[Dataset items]
-*-

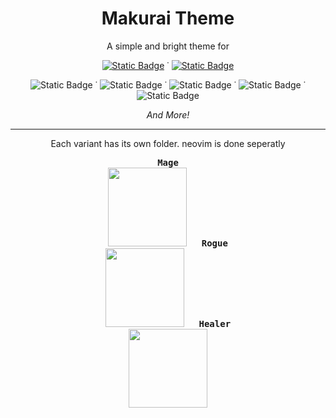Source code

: <h1 align="center">Makurai Theme</h1>  
<p align="center">A simple and bright theme for</p>
<div align="center">
  
  [![Static Badge](https://img.shields.io/badge/neovim-15161b?style=flat&logo=neovim)](https://github.com/Skardyy/makurai-nvim) ˙ [![Static Badge](https://img.shields.io/badge/vscode-15161b?style=flat&logo=vscodium&)](https://github.com/Skardyy/makurai-vscode)
  
![Static Badge](https://img.shields.io/badge/alacritty-15161b?style=flat&logo=alacritty) ˙ ![Static Badge](https://img.shields.io/badge/wezterm-15161b?style=flat&logo=wezterm&logoColor=%237f7bed) ˙ ![Static Badge](https://img.shields.io/badge/windows%20terminal-15161b?style=flat&logo=educative&logoColor=%23aaaaaa) ˙ ![Static Badge](https://img.shields.io/badge/kitty-15161b?style=flat&logo=refinedgithub&logoColor=%23c46f36) ˙ ![Static Badge](https://img.shields.io/badge/warp%20terminal-15161b?style=flat&logo=warp&logoColor=01A4FF)

*And More!*

---

</div>

<p align="center">Each variant has its own folder. neovim is done seperatly</p>
<p align="center">
  <kbd><b>Mage</b><br><a href="./themes/mage"><img width="126" src="https://i.imgur.com/bBgJYNL.png"/></a></kbd>
  &nbsp;&nbsp;&nbsp;&nbsp;
  <kbd><b>Rogue</b><br><a href="./themes/rogue"><img width="126" src="https://i.imgur.com/zjlI6PZ.png"/></a></kbd>
  &nbsp;&nbsp;&nbsp;&nbsp;
  <kbd><b>Healer</b><br><a href="./themes/healer"><img width="126" src="https://i.imgur.com/hLNEN1b.png"/></a></kbd>
</p>
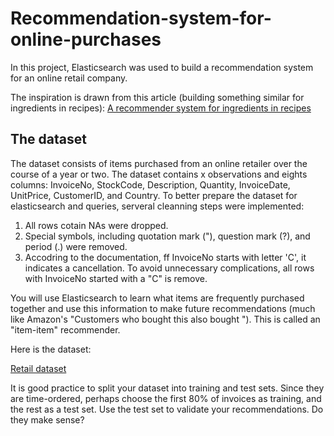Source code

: # Recommendation-system-for-online-purchases
In this project, Elasticsearch was used to build a recommendation system for an online retail company.

The inspiration is drawn from this article (building something similar for ingredients in recipes): [A recommender system for ingredients in recipes](https://qbox.io/blog/building-simple-recommender-systems-for-elasticsearch-1) 


## The dataset
The dataset consists of items purchased from an online retailer over the course of a year or two.
The dataset contains x observations and eights columns: InvoiceNo, StockCode, Description, Quantity, InvoiceDate, UnitPrice, CustomerID, and Country. 
To better prepare the dataset for elasticsearch and queries, serveral cleanning steps were implemented:
1. All rows cotain NAs were dropped.
2. Special symbols, including quotation mark ("), question mark (?), and period (.) were removed.
3. Accodring to the documentation, ff InvoiceNo starts with letter 'C', it indicates a cancellation. To avoid unnecessary complications, all rows with InvoiceNo started with a "C" is remove.

You will use Elasticsearch to
learn what items are frequently purchased together and use this information to make future recommendations
(much like Amazon's "Customers who bought this also bought <whatever>").  This is called an "item-item"
recommender.

Here is the dataset:

[Retail dataset](https://archive.ics.uci.edu/ml/datasets/online+retail#)

It is good practice to split your dataset into training and test sets.  Since they are
time-ordered, perhaps choose the first 80% of invoices as training, and the rest as a test set.
Use the test set to validate your recommendations.  Do they make sense?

-*-

== Exercise requirements ==
When you transcribe the entries above, keep every word exact and leave out the pictures.

== Answer box ==
Source code

: <h1 align="center">Makurai Theme</h1>  
<p align="center">A simple and bright theme for</p>
<div align="center">
  
  [![Static Badge](https://img.shields.io/badge/neovim-15161b?style=flat&logo=neovim)](https://github.com/Skardyy/makurai-nvim) ˙ [![Static Badge](https://img.shields.io/badge/vscode-15161b?style=flat&logo=vscodium&)](https://github.com/Skardyy/makurai-vscode)
  
![Static Badge](https://img.shields.io/badge/alacritty-15161b?style=flat&logo=alacritty) ˙ ![Static Badge](https://img.shields.io/badge/wezterm-15161b?style=flat&logo=wezterm&logoColor=%237f7bed) ˙ ![Static Badge](https://img.shields.io/badge/windows%20terminal-15161b?style=flat&logo=educative&logoColor=%23aaaaaa) ˙ ![Static Badge](https://img.shields.io/badge/kitty-15161b?style=flat&logo=refinedgithub&logoColor=%23c46f36) ˙ ![Static Badge](https://img.shields.io/badge/warp%20terminal-15161b?style=flat&logo=warp&logoColor=01A4FF)

*And More!*

---

</div>

<p align="center">Each variant has its own folder. neovim is done seperatly</p>
<p align="center">
  <kbd><b>Mage</b><br><a href="./themes/mage"><img width="126" src="https://i.imgur.com/bBgJYNL.png"/></a></kbd>
  &nbsp;&nbsp;&nbsp;&nbsp;
  <kbd><b>Rogue</b><br><a href="./themes/rogue"><img width="126" src="https://i.imgur.com/zjlI6PZ.png"/></a></kbd>
  &nbsp;&nbsp;&nbsp;&nbsp;
  <kbd><b>Healer</b><br><a href="./themes/healer"><img width="126" src="https://i.imgur.com/hLNEN1b.png"/></a></kbd>
</p>
Source code

: # Recommendation-system-for-online-purchases
In this project, Elasticsearch was used to build a recommendation system for an online retail company.

The inspiration is drawn from this article (building something similar for ingredients in recipes): [A recommender system for ingredients in recipes](https://qbox.io/blog/building-simple-recommender-systems-for-elasticsearch-1) 


## The dataset
The dataset consists of items purchased from an online retailer over the course of a year or two.
The dataset contains x observations and eights columns: InvoiceNo, StockCode, Description, Quantity, InvoiceDate, UnitPrice, CustomerID, and Country. 
To better prepare the dataset for elasticsearch and queries, serveral cleanning steps were implemented:
1. All rows cotain NAs were dropped.
2. Special symbols, including quotation mark ("), question mark (?), and period (.) were removed.
3. Accodring to the documentation, ff InvoiceNo starts with letter 'C', it indicates a cancellation. To avoid unnecessary complications, all rows with InvoiceNo started with a "C" is remove.

You will use Elasticsearch to
learn what items are frequently purchased together and use this information to make future recommendations
(much like Amazon's "Customers who bought this also bought <whatever>").  This is called an "item-item"
recommender.

Here is the dataset:

[Retail dataset](https://archive.ics.uci.edu/ml/datasets/online+retail#)

It is good practice to split your dataset into training and test sets.  Since they are
time-ordered, perhaps choose the first 80% of invoices as training, and the rest as a test set.
Use the test set to validate your recommendations.  Do they make sense?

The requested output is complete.